Iran to Restrict Cultivation of Crops Amid Water Shortage

Saturday, February 17, 2018 - 15:00

Iranian government is going to put a limit on the cultivation of crops in areas of the country where underground water resources are at alarming levels as of the upcoming Iranian year (starting March 21).

According to an ISCA report, agriculture Minister Mahmoud Hojjati stated that areas such as Khuzestan and Mazandaran Provinces farmers can use low-depth wells to deal with the situation for the time being.

Energy Minister Reza Ardakanian said water shortage would negatively impact the spring cultivation of agricultural products.

The head of Mazandaran Agricultural Jihad Organization said on Wednesday that there are serious concerns regarding problems farmers are likely to face during rice planting season, which takes place in late Bahaman and early Esfand, the eleventh and twelfth months of the Iranian calendar respectively.

“Our suggestion is that farmers in the cities of Sari, Miandoroud, Behshahr, Galugah and parts of Juybar and Simorgh avoid rice planting and opt for the cultivation of oilseeds, or fodder instead,” he was quoted as saying.

Although water scarcity is one of the biggest environmental challenges facing Iran, inefficient management of the valuable resource is largely to blame for a crisis that has emerged over the years, says Director of Iran Water Industry Federation.

“The revenue earned from the sale and export of many types of crops does not equal the value of water used for their irrigation,” Foroughi said recently.

Reportedly, about 92% of the country’s water resources are used up by unsustainable and wasteful farming practices.

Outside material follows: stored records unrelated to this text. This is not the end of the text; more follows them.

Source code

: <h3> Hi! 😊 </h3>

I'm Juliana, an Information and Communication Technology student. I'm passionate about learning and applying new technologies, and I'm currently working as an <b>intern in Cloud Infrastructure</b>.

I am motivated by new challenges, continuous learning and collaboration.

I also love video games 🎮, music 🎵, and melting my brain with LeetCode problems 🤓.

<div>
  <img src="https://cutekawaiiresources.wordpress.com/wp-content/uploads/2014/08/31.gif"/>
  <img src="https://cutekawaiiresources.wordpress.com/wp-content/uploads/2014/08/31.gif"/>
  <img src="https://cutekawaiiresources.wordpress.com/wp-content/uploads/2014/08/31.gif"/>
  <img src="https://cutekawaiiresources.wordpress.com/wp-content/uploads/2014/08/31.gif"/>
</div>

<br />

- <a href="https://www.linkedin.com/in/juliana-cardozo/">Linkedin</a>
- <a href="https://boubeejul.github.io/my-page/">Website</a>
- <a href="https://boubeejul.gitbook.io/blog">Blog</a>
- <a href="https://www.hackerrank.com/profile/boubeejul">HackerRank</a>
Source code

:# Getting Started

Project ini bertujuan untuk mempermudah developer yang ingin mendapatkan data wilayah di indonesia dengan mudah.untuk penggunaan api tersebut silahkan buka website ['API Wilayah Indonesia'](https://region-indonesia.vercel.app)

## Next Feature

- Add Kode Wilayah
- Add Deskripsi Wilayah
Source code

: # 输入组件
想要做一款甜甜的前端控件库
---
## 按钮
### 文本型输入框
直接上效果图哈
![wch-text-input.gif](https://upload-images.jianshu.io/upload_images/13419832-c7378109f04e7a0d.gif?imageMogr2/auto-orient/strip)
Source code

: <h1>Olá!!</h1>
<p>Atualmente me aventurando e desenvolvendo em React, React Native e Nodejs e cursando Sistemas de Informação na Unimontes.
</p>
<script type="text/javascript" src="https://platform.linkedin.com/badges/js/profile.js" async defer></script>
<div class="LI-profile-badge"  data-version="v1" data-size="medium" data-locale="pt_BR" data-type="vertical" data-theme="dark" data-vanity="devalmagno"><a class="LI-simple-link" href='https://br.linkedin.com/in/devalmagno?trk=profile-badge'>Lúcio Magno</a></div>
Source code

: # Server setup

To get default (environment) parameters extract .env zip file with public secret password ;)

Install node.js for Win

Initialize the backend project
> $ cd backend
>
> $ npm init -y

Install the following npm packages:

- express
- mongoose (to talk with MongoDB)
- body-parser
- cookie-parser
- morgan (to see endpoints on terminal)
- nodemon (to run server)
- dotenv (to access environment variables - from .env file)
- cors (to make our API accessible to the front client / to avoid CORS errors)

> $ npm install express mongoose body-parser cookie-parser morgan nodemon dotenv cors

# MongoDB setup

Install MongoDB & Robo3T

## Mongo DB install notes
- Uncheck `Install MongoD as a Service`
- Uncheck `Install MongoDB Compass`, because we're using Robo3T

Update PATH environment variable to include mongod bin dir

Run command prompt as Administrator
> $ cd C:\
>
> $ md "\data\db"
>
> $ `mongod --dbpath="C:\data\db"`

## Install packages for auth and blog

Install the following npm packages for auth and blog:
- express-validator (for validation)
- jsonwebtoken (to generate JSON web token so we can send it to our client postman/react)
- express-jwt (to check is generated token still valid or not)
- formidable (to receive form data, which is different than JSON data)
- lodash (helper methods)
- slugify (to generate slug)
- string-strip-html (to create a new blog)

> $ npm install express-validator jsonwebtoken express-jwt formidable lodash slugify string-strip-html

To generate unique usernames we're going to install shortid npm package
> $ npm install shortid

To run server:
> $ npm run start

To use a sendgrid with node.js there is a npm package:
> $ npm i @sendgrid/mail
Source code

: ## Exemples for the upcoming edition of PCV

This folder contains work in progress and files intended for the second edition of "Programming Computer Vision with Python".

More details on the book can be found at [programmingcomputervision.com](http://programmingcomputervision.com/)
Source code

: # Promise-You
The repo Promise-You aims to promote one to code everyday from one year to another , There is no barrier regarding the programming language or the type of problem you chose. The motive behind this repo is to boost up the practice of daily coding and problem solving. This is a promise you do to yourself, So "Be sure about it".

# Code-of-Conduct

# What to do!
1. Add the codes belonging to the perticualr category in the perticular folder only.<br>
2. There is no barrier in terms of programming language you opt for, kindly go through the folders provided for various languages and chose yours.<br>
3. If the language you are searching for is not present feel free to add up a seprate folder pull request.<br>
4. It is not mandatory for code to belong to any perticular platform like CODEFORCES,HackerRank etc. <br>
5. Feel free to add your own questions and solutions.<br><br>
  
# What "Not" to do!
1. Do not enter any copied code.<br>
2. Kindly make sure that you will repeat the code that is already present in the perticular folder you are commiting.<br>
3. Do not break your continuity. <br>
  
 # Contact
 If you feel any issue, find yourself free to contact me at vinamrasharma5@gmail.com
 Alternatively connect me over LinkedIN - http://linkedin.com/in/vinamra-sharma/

The country’s nearly two-decade struggle with drought, combined with high consumption and waste, has caused renewable water resources to drop under 120 billion cubic meters. However, by some accounts, that figure is closer to 88 bcm.

Located in one of the world’s most water-stressed regions, Iran’s average precipitation rate has been lower than the global average for at least 10 years. Some 37 million Iranians are said to be living in water-stressed regions.